Friday, April 3, 2009

Review: David Kearns at the Julian Scott Gallery

by Clair Dunn.

Cave paintings. Coming into the Julian Scott Memorial Gallery on the Johnson State College campus from the gloriously sunny day outside the effect was that of entering a cave. And the work on the walls sustained the feeling. But David Kearns had a brush, a palette of strong colors, and a viscous imagination. Kearns’ MFA show officially opened March 30 and runs through April 18th. Opening reception is Saturday, April 4 from 2 to 4 p.m. Two weeks doesn’t seem long enough. Kearns, 33, was one of the Vermont Arts Council’s 20 Art of Action finalists and unfortunately, in the end, one of the nine NCAs (non-commissioned artists).
Realize that Re-runs, the image above, is approximately 20 feet by 8 and you will understand why you need to be in the room.

Kearns, drawing since he was a little kid, and both drawing and painting since he was 12, says that he tries to understand “what it is about the things I see that stick in my head and compel me to draw them.” But if he fails to understand, he doesn’t care. He draws constantly and his sketchbooks become the source of his paintings: “[what I see] is distilled in drawing and comes back into the world in my paintings.” With a nod to his Roman Catholic upbringing and its attendant iconography, and being told for years by teachers that he needed to understand it, he, as he says, “. . . came out at the other end feeling [that] the inexplicability of art is really what makes it.”

Because his first association with visual imagery came from the world of comic books, Kearns says he was, in the beginning, a narrative painter, felt that was what art was about. Then, “. . .at a certain point, I stopped telling a story and came to realize that a story was being told to me.”

And, he goes on to say, “making art is about asking questions about the world.” What we see on these four walls are clearly the answers he got.

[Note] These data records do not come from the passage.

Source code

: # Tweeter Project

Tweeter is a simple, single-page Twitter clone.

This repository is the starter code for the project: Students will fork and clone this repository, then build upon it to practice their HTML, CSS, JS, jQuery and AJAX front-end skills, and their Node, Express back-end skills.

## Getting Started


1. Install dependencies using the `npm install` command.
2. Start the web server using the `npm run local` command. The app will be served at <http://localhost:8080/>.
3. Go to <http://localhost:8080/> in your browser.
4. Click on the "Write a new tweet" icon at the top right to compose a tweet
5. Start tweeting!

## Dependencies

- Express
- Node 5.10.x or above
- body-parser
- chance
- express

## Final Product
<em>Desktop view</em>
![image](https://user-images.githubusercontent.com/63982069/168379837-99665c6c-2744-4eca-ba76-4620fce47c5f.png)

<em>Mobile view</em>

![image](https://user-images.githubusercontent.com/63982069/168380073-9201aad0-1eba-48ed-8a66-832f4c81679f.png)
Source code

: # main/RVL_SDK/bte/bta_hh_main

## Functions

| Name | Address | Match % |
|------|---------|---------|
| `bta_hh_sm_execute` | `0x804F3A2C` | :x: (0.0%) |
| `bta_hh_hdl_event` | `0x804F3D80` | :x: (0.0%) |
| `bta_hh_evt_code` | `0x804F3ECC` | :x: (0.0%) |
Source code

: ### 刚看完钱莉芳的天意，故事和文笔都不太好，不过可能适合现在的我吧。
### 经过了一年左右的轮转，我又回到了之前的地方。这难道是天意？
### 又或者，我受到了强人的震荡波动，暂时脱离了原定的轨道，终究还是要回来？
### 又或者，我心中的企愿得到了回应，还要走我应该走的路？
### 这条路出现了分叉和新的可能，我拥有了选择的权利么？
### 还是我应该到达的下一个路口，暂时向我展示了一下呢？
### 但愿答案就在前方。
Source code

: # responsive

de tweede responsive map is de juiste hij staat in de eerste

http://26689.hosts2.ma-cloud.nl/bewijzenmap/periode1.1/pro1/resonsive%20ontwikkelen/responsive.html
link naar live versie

When it comes to putting the answers down, he uses almost pure colors, especially adept with Quinacridone Magenta, Hansa Yellow, and Phthalo Blue—“I just find colors and I like them.” For me this particular statement hit home. I certainly would have loved another hour or two on what he might have had to say about his experiences with color.

Paper and Color plus All of Art History

Kearns paints in acrylics on Arches paper that he buys in rolls and paints in sections. And what he paints, I can’t say, because the definition—if there is one—is inside his head. I could name the “objects” in the paintings—crows, cats, little disks with legs and Mickey Mouse shoes, televisions on a rug, an osprey nest atop a slender obelisk encircled by a spoked wheel. (His crows, on the mundane level of realism, tell you that absolutely the man can see; thus you can trust him.)

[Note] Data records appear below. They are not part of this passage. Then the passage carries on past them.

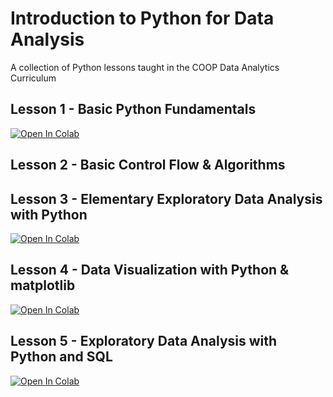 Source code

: # Introduction to Python for Data Analysis
A collection of Python lessons taught in the COOP Data Analytics Curriculum

## Lesson 1 - Basic Python Fundamentals
<a target="_blank" href="https://colab.research.google.com/github/freestackinitiative/COOP-PythonLessons/blob/main/lessons/lesson1/Lesson%201.ipynb">
  <img src="https://colab.research.google.com/assets/colab-badge.svg" alt="Open In Colab"/>
</a>

## Lesson 2 - Basic Control Flow & Algorithms

## Lesson 3 - Elementary Exploratory Data Analysis with Python
<a target="_blank" href="https://colab.research.google.com/github/freestackinitiative/COOP-PythonLessons/blob/main/lessons/lesson3/Lesson%203.ipynb">
  <img src="https://colab.research.google.com/assets/colab-badge.svg" alt="Open In Colab"/>
</a>

## Lesson 4 - Data Visualization with Python & matplotlib
<a target="_blank" href="https://colab.research.google.com/github/freestackinitiative/COOP-PythonLessons/blob/main/lessons/lesson4/Lesson%204.ipynb">
  <img src="https://colab.research.google.com/assets/colab-badge.svg" alt="Open In Colab"/>
</a>

## Lesson 5 - Exploratory Data Analysis with Python and SQL
<a target="_blank" href="https://colab.research.google.com/github/freestackinitiative/COOP-PythonLessons/blob/main/lessons/lesson5/Python%20105%20-%20Exploratory%20Data%20Analysis">
  <img src="https://colab.research.google.com/assets/colab-badge.svg" alt="Open In Colab"/>
</a> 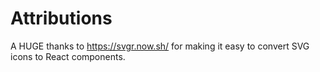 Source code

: # Attributions

A HUGE thanks to https://svgr.now.sh/ for making it easy to convert SVG icons to React components. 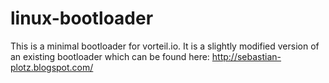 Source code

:# linux-bootloader 

This is a minimal bootloader for vorteil.io. It is a slightly modified version of an existing bootloader which can be found here: http://sebastian-plotz.blogspot.com/
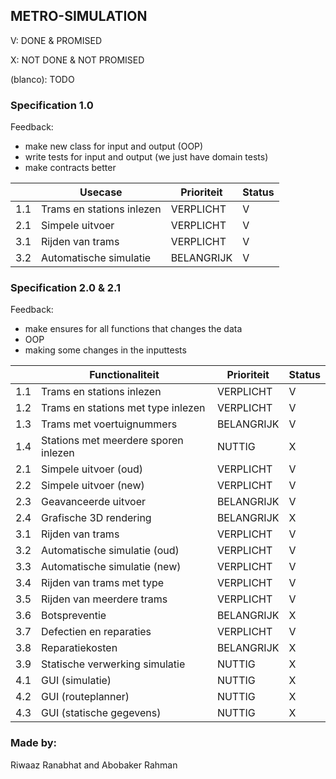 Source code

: ## METRO-SIMULATION

V: DONE & PROMISED

X: NOT DONE & NOT PROMISED 

(blanco): TODO

### Specification 1.0
Feedback: 
- make new class for input and output (OOP)
- write tests for input and output (we just have domain tests)
- make contracts better

|     | Usecase                   | Prioriteit | Status |
|-----|---------------------------|------------|--------|
| 1.1 | Trams en stations  inlezen | VERPLICHT  | V      |
| 2.1 | Simpele uitvoer           | VERPLICHT  | V      |
| 3.1 | Rijden van trams          | VERPLICHT  | V      |
| 3.2  | Automatische simulatie    | BELANGRIJK | V      |

### Specification 2.0 & 2.1
Feedback:
- make ensures for all functions that changes the data
- OOP
- making  some changes in the inputtests


|     | Functionaliteit                      | Prioriteit | Status |
|-----|--------------------------------------|------------|-------|
| 1.1 | Trams en stations inlezen            | VERPLICHT  | V     |
| 1.2 | Trams en stations met type inlezen   | VERPLICHT  | V     |
| 1.3 | Trams met voertuignummers            | BELANGRIJK | V     |
| 1.4 | Stations met meerdere sporen inlezen | NUTTIG     | X     |
| 2.1 | Simpele uitvoer (oud)                | VERPLICHT  | V     |
| 2.2 | Simpele uitvoer (new)                | VERPLICHT  | V     |
| 2.3 | Geavanceerde uitvoer                 | BELANGRIJK | V     |
| 2.4 | Grafische 3D rendering               | BELANGRIJK | X     |
| 3.1 | Rijden van trams                     | VERPLICHT  | V     |
| 3.2 | Automatische simulatie (oud)         | VERPLICHT  | V     |
| 3.3 | Automatische simulatie (new)         | VERPLICHT  | V     |
| 3.4 | Rijden van trams met type            | VERPLICHT  | V     |
| 3.5 | Rijden van meerdere trams            | VERPLICHT  | V     |
| 3.6 | Botspreventie                        | BELANGRIJK | X     |
| 3.7 | Defectien en reparaties              | VERPLICHT  | V     |
| 3.8 | Reparatiekosten                      | BELANGRIJK | X     |
| 3.9 | Statische verwerking simulatie       | NUTTIG     | X     |
| 4.1 | GUI (simulatie)                      | NUTTIG     | X     |
| 4.2 | GUI (routeplanner)                   | NUTTIG     | X     |
| 4.3 | GUI (statische gegevens)             | NUTTIG     | X     |


### Made by:

Riwaaz Ranabhat and Abobaker Rahman

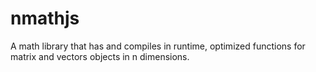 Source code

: # nmathjs
A math library that has and compiles in runtime, optimized functions for matrix and vectors objects in n dimensions.
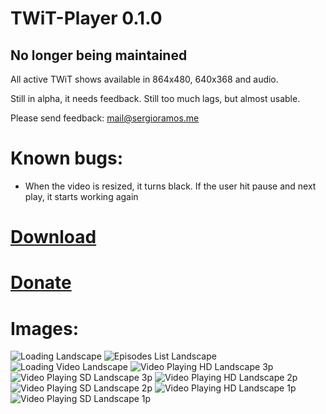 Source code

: TWiT-Player 0.1.0
=================
## No longer being maintained

All active TWiT shows available in 864x480, 640x368 and audio.

Still in alpha, it needs feedback. Still too much lags, but almost usable. 

Please send feedback: mail@sergioramos.me

# Known bugs:
* When the video is resized, it turns black. If the user hit pause and next play, it starts working again

# [Download](http://dl.dropbox.com/u/286324/me.sergioramos.twitplayer_0.1.0_all.ipk)

# [Donate](https://www.paypal.com/cgi-bin/webscr?cmd=_donations&business=ramitosfr%40gmail%2ecom&lc=PT&currency_code=USD&bn=PP%2dDonationsBF%3abtn_donateCC_LG%2egif%3aNonHosted)

# Images:
![Loading Landscape](http://f.cl.ly/items/3g2M31180G430a3o0L3u/twitplayer_2011-18-10_223614.png)
![Episodes List Landscape](http://dl.dropbox.com/u/286324/twitplayer_2011-18-10_223804.png)
![Loading Video Landscape](http://f.cl.ly/items/3i2q180W0W270J1Y0o13/twitplayer_2011-18-10_223719.png)
![Video Playing HD Landscape 3p](http://dl.dropbox.com/u/286324/twitplayer_2011-18-10_223814.png)
![Video Playing SD Landscape 3p](http://dl.dropbox.com/u/286324/twitplayer_2011-18-10_230955.png)
![Video Playing HD Landscape 2p](http://dl.dropbox.com/u/286324/twitplayer_2011-18-10_231330.png)
![Video Playing SD Landscape 2p](http://dl.dropbox.com/u/286324/twitplayer_2011-18-10_231006.png)
![Video Playing HD Landscape 1p](http://dl.dropbox.com/u/286324/twitplayer_2011-18-10_231337.png)
![Video Playing SD Landscape 1p](http://dl.dropbox.com/u/286324/twitplayer_2011-18-10_231016.png)
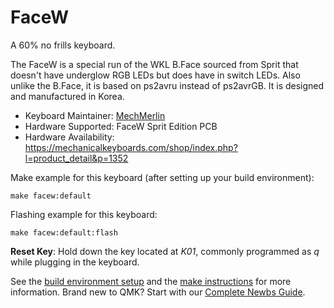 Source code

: # FaceW

A 60% no frills keyboard.

The FaceW is a special run of the WKL B.Face sourced from Sprit that doesn't have underglow RGB LEDs but does have in switch LEDs. Also unlike the B.Face, it is based on ps2avru instead of ps2avrGB. It is designed and manufactured in Korea. 

* Keyboard Maintainer: [MechMerlin](www.github.com/mechmerlin)
* Hardware Supported: FaceW Sprit Edition PCB
* Hardware Availability: <https://mechanicalkeyboards.com/shop/index.php?l=product_detail&p=1352>

Make example for this keyboard (after setting up your build environment):

    make facew:default

Flashing example for this keyboard:

    make facew:default:flash

**Reset Key**: Hold down the key located at *K01*, commonly programmed as *q* while plugging in the keyboard.

See the [build environment setup](https://docs.qmk.fm/#/getting_started_build_tools) and the [make instructions](https://docs.qmk.fm/#/getting_started_make_guide) for more information. Brand new to QMK? Start with our [Complete Newbs Guide](https://docs.qmk.fm/#/newbs).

Dali, Magritte, the later Stella, and a substantial cliff worthy of the Renaissance masters, or the Hudson River painters demonstrates a thorough internalizing of art history, so ingrained that he has made all of it his own—there’s not really a derivative stroke or idea anywhere. Though certainly an occasional brush stroke here and there that Van Gogh might well have owned up to.

Kearns admits to being a news junkie, and says that “historical consciousness [is] really an important part of my art. Out of what he takes in and catalyzes, Kearns creates a world for us, but it is, in a way I can’t explain, accessible. He lays it out for us to use, to see what we see, to think what we think.

And what I think is that, while one cannot say, as one can often say with other artists, “here is a “brooding landscape”, a “dark portrait”, a “violent abstraction”, one can say, “here is a painter who thinks, who creates a world with a bright palette that will make you think, possibly dream, and—if you have artistic tendencies—will viscerally inspire you. And thankfully, though Kearns was willing to talk about his art, he didn't "explain it".

The Rest of the Walls





There are two other pairs of panels (above left: Mesa, right: Shilleleagh and a small, whimsical piece (Apparition) to round out the show. If you want to give your eyes and mind a work out, see this show: ignore the difficult lighting; ask for a chair and suck it in.